Abstract

The problem of instrument proliferation and its consequences (overfitting of endogenous variables, bias of estimates, weakening of Sargan/Hansen test) are well known. The literature provides little guidance on how many instruments is too many. It is common practice to report the instrument count and to test the sensitivity of results to the use of more or fewer instruments. Strategies to alleviate the instrument proliferation problem are the lag-depth truncation and/or the collapse of the instrument set (the latter being an horizontal squeezing of the instrument matrix).
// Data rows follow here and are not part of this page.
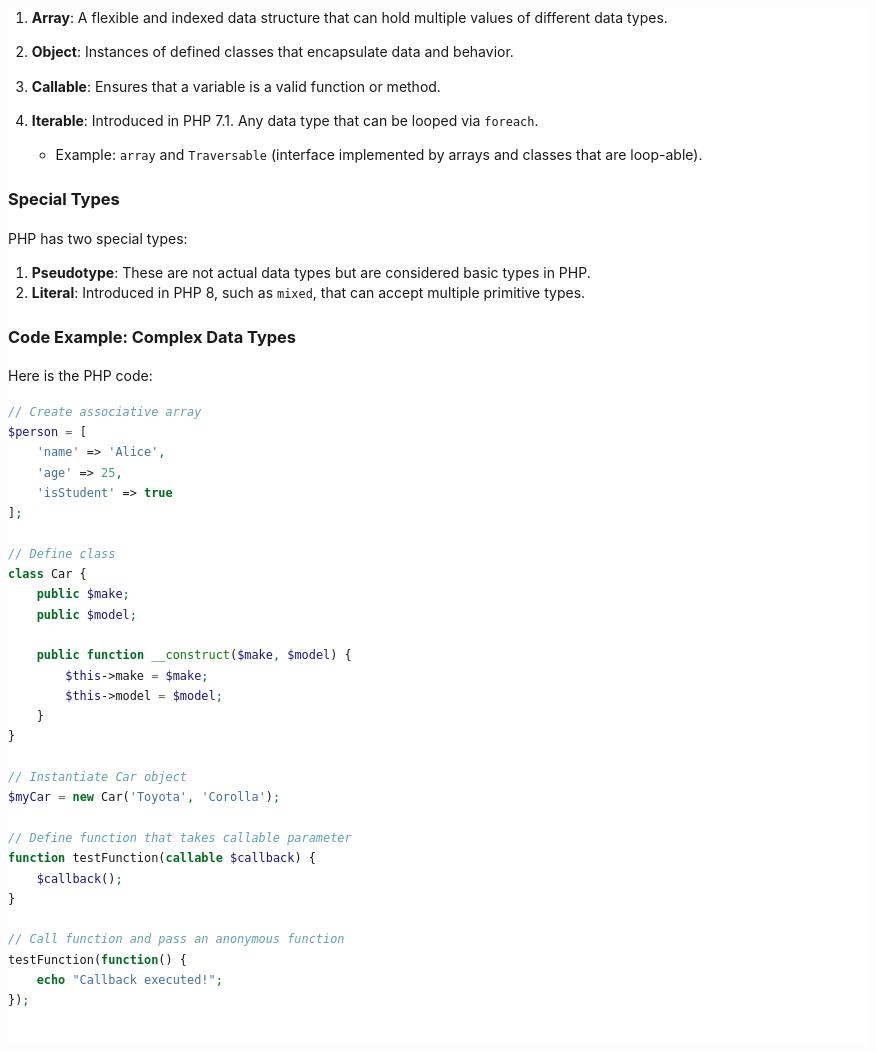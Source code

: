 1. **Array**: A flexible and indexed data structure that can hold multiple values of different data types.
2. **Object**: Instances of defined classes that encapsulate data and behavior.
3. **Callable**: Ensures that a variable is a valid function or method.
4. **Iterable**: Introduced in PHP 7.1. Any data type that can be looped via `foreach`.

   - Example: `array` and `Traversable` (interface implemented by arrays and classes that are loop-able).

### Special Types

PHP has two special types:

1. **Pseudotype**: These are not actual data types but are considered basic types in PHP.
2. **Literal**: Introduced in PHP 8, such as `mixed`, that can accept multiple primitive types.

### Code Example: Complex Data Types

Here is the PHP code:

```php
// Create associative array
$person = [
    'name' => 'Alice',
    'age' => 25,
    'isStudent' => true
];

// Define class
class Car {
    public $make;
    public $model;

    public function __construct($make, $model) {
        $this->make = $make;
        $this->model = $model;
    }
}

// Instantiate Car object
$myCar = new Car('Toyota', 'Corolla');

// Define function that takes callable parameter
function testFunction(callable $callback) {
    $callback();
}

// Call function and pass an anonymous function
testFunction(function() {
    echo "Callback executed!";
});
```

<br>
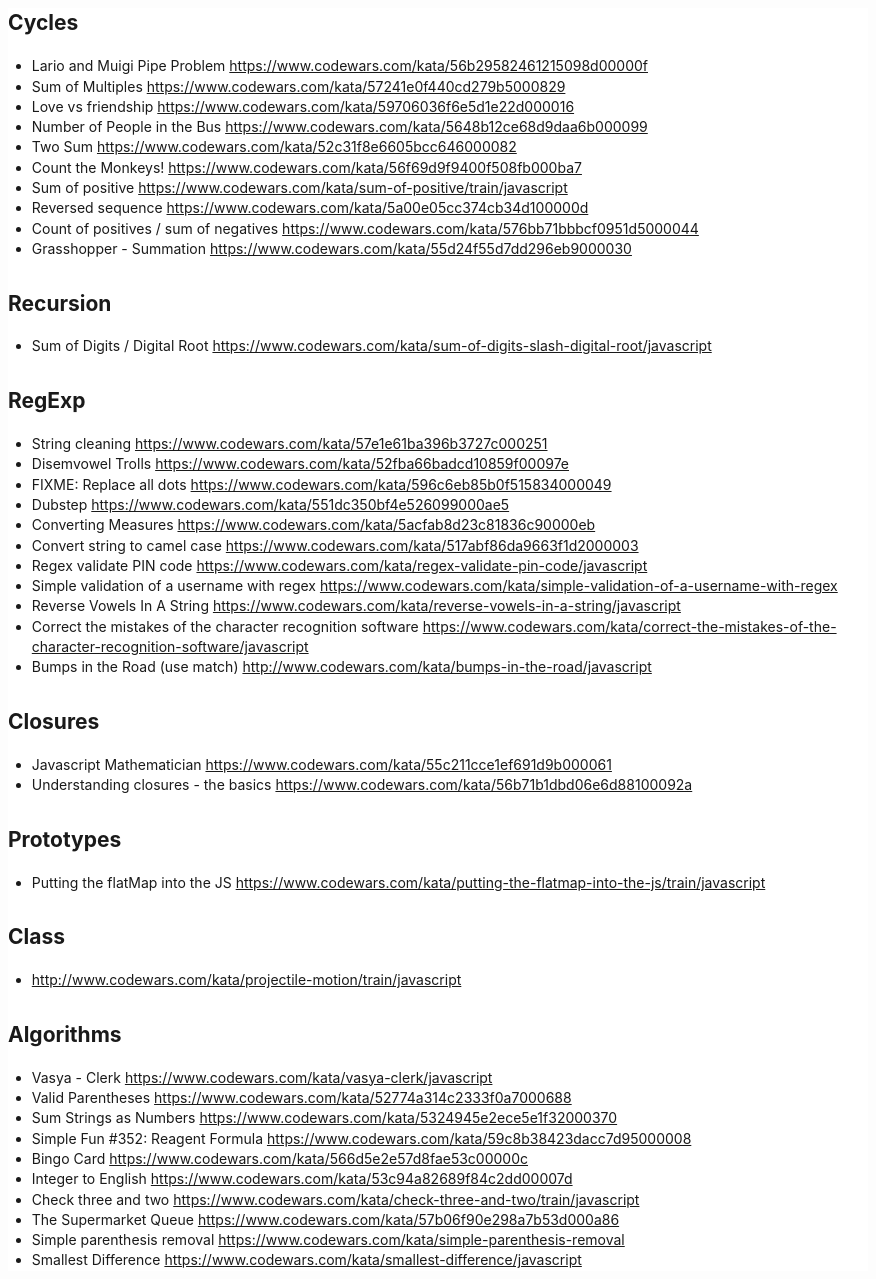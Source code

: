 
## Cycles 
* Lario and Muigi Pipe Problem https://www.codewars.com/kata/56b29582461215098d00000f
* Sum of Multiples https://www.codewars.com/kata/57241e0f440cd279b5000829
* Love vs friendship https://www.codewars.com/kata/59706036f6e5d1e22d000016
* Number of People in the Bus https://www.codewars.com/kata/5648b12ce68d9daa6b000099
* Two Sum https://www.codewars.com/kata/52c31f8e6605bcc646000082
* Count the Monkeys! https://www.codewars.com/kata/56f69d9f9400f508fb000ba7
* Sum of positive https://www.codewars.com/kata/sum-of-positive/train/javascript
* Reversed sequence https://www.codewars.com/kata/5a00e05cc374cb34d100000d
* Count of positives / sum of negatives https://www.codewars.com/kata/576bb71bbbcf0951d5000044
* Grasshopper - Summation https://www.codewars.com/kata/55d24f55d7dd296eb9000030

## Recursion
* Sum of Digits / Digital Root https://www.codewars.com/kata/sum-of-digits-slash-digital-root/javascript

## RegExp
* String cleaning https://www.codewars.com/kata/57e1e61ba396b3727c000251
* Disemvowel Trolls https://www.codewars.com/kata/52fba66badcd10859f00097e
* FIXME: Replace all dots https://www.codewars.com/kata/596c6eb85b0f515834000049
* Dubstep https://www.codewars.com/kata/551dc350bf4e526099000ae5
* Converting Measures https://www.codewars.com/kata/5acfab8d23c81836c90000eb
* Convert string to camel case https://www.codewars.com/kata/517abf86da9663f1d2000003
* Regex validate PIN code https://www.codewars.com/kata/regex-validate-pin-code/javascript
* Simple validation of a username with regex https://www.codewars.com/kata/simple-validation-of-a-username-with-regex
* Reverse Vowels In A String https://www.codewars.com/kata/reverse-vowels-in-a-string/javascript
* Correct the mistakes of the character recognition software https://www.codewars.com/kata/correct-the-mistakes-of-the-character-recognition-software/javascript
* Bumps in the Road (use match) http://www.codewars.com/kata/bumps-in-the-road/javascript


## Closures 
* Javascript Mathematician https://www.codewars.com/kata/55c211cce1ef691d9b000061
* Understanding closures - the basics https://www.codewars.com/kata/56b71b1dbd06e6d88100092a


## Prototypes
* Putting the flatMap into the JS https://www.codewars.com/kata/putting-the-flatmap-into-the-js/train/javascript


## Class
* http://www.codewars.com/kata/projectile-motion/train/javascript


## Algorithms
* Vasya - Clerk https://www.codewars.com/kata/vasya-clerk/javascript
* Valid Parentheses https://www.codewars.com/kata/52774a314c2333f0a7000688
* Sum Strings as Numbers https://www.codewars.com/kata/5324945e2ece5e1f32000370
* Simple Fun #352: Reagent Formula https://www.codewars.com/kata/59c8b38423dacc7d95000008
* Bingo Card https://www.codewars.com/kata/566d5e2e57d8fae53c00000c
* Integer to English https://www.codewars.com/kata/53c94a82689f84c2dd00007d
* Check three and two https://www.codewars.com/kata/check-three-and-two/train/javascript 
* The Supermarket Queue https://www.codewars.com/kata/57b06f90e298a7b53d000a86
* Simple parenthesis removal https://www.codewars.com/kata/simple-parenthesis-removal
* Smallest Difference https://www.codewars.com/kata/smallest-difference/javascript
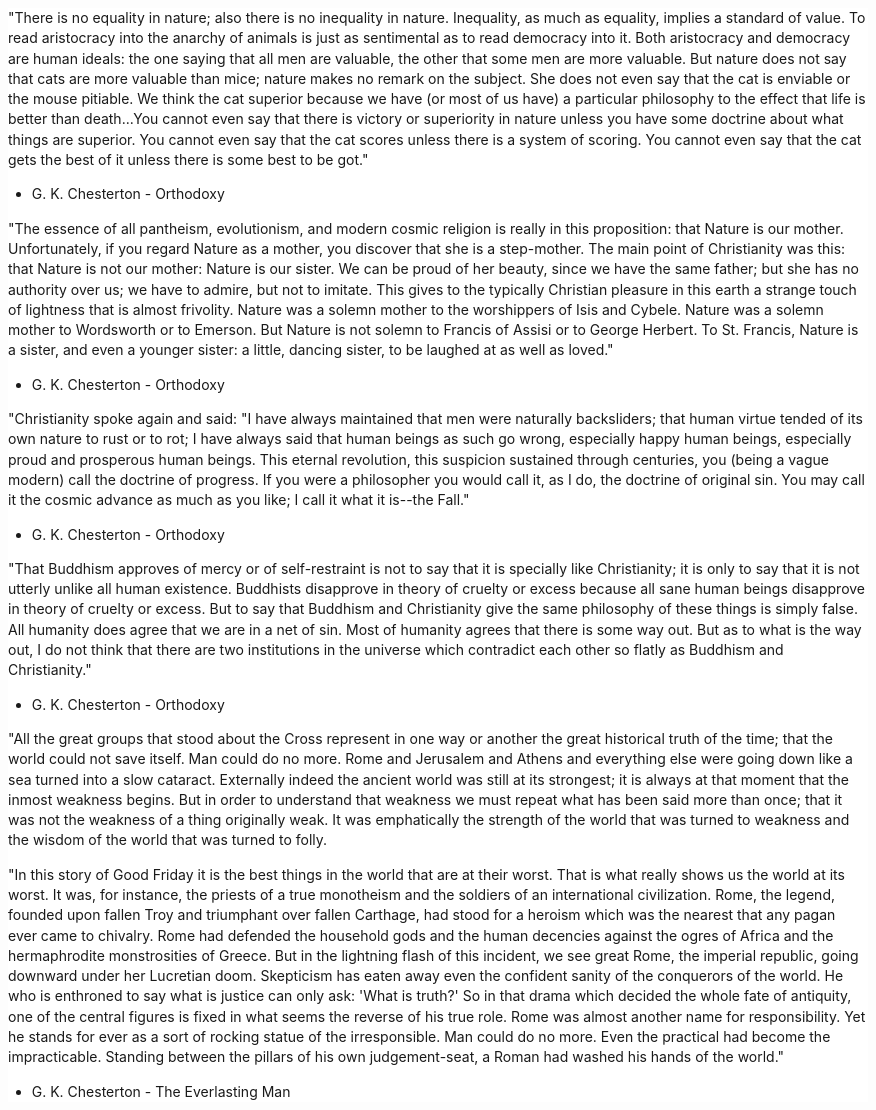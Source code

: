 "There is no equality in nature; also there is no inequality in nature. Inequality, as much as equality, implies a standard of value. To read aristocracy into the anarchy of animals is just as sentimental as to read democracy into it. Both aristocracy and democracy are human ideals: the one saying that all men are valuable, the other that some men are more valuable. But nature does not say that cats are more valuable than mice; nature makes no remark on the subject. She does not even say that the cat is enviable or the mouse pitiable. We think the cat superior because we have (or most of us have) a particular philosophy to the effect that life is better than death...You cannot even say that there is victory or superiority in nature unless you have some doctrine about what things are superior. You cannot even say that the cat scores unless there is a system of scoring. You cannot even say that the cat gets the best of it unless there is some best to be got."
- G. K. Chesterton - Orthodoxy

"The essence of all pantheism, evolutionism, and modern cosmic religion is really in this proposition: that Nature is our mother. Unfortunately, if you regard Nature as a mother, you discover that she is a step-mother. The main point of Christianity was this: that Nature is not our mother: Nature is our sister. We can be proud of her beauty, since we have the same father; but she has no authority over us; we have to admire, but not to imitate. This gives to the typically Christian pleasure in this earth a strange touch of lightness that is almost frivolity. Nature was a solemn mother to the worshippers of Isis and Cybele. Nature was a solemn mother to Wordsworth or to Emerson. But Nature is not solemn to Francis of Assisi or to George Herbert. To St. Francis, Nature is a sister, and even a younger sister: a little, dancing sister, to be laughed at as well as loved."
- G. K. Chesterton - Orthodoxy

"Christianity spoke again and said: "I have always maintained that men were naturally backsliders; that human virtue tended of its own nature to rust or to rot; I have always said that human beings as such go wrong, especially happy human beings, especially proud and prosperous human beings. This eternal revolution, this suspicion sustained through centuries, you (being a vague modern) call the doctrine of progress. If you were a philosopher you would call it, as I do, the doctrine of original sin. You may call it the cosmic advance as much as you like; I call it what it is--the Fall."
- G. K. Chesterton - Orthodoxy

"That Buddhism approves of mercy or of self-restraint is not to say that it is specially like Christianity; it is only to say that it is not utterly unlike all human existence. Buddhists disapprove in theory of cruelty or excess because all sane human beings disapprove in theory of cruelty or excess. But to say that Buddhism and Christianity give the same philosophy of these things is simply false. All humanity does agree that we are in a net of sin. Most of humanity agrees that there is some way out. But as to what is the way out, I do not think that there are two institutions in the universe which contradict each other so flatly as Buddhism and Christianity."
- G. K. Chesterton - Orthodoxy

"All the great groups that stood about the Cross represent in one way or another the great historical truth of the time; that the world could not save itself. Man could do no more. Rome and Jerusalem and Athens and everything else were going down like a sea turned into a slow cataract. Externally indeed the ancient world was still at its strongest; it is always at that moment that the inmost weakness begins. But in order to understand that weakness we must repeat what has been said more than once; that it was not the weakness of a thing originally weak. It was emphatically the strength of the world that was turned to weakness and the wisdom of the world that was turned to folly.

"In this story of Good Friday it is the best things in the world that are at their worst. That is what really shows us the world at its worst. It was, for instance, the priests of a true monotheism and the soldiers of an international civilization. Rome, the legend, founded upon fallen Troy and triumphant over fallen Carthage, had stood for a heroism which was the nearest that any pagan ever came to chivalry. Rome had defended the household gods and the human decencies against the ogres of Africa and the hermaphrodite monstrosities of Greece. But in the lightning flash of this incident, we see great Rome, the imperial republic, going downward under her Lucretian doom. Skepticism has eaten away even the confident sanity of the conquerors of the world. He who is enthroned to say what is justice can only ask: 'What is truth?' So in that drama which decided the whole fate of antiquity, one of the central figures is fixed in what seems the reverse of his true role. Rome was almost another name for responsibility. Yet he stands for ever as a sort of rocking statue of the irresponsible. Man could do no more. Even the practical had become the impracticable. Standing between the pillars of his own judgement-seat, a Roman had washed his hands of the world."
- G. K. Chesterton - The Everlasting Man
However, such strategies involve either a certain degree of arbitrariness (based on the ability and the experience of the researcher) or of trust in the restrictions implicitly imposed (and hence untestable) on the instrument matrix. The aim of the paper is to introduce a new strategy to reduce the instrument count. The technique we propose is statistically founded and purely datadriven and, as such, it can be considered a sort of benchmark solution to the problem of instrument proliferation. We apply the principal component analysis (PCA) on the instrument matrix and exploit the PCA scores as the instrument set for the panel generalized method-of-moments (GMM)estimation. Through extensive Monte Carlo simulations, under alternative characteristics of persistence of the endogenous variables, we compare the performance of the Difference GMM, Level and System GMM estimators when lag truncation, collapsing and our principal component-based IV reduction (PCIVR henceforth) are applied to the instrument set. The same comparison has been carried out with two empirical applications on real data: the first replicates the estimates of Blundell and Bond [1998]; the second exploits a new and large panel data-set in order to assess the role of tangible and intangible capital on productivity. Results show that PCIVR is a promising strategy of instrument reduction.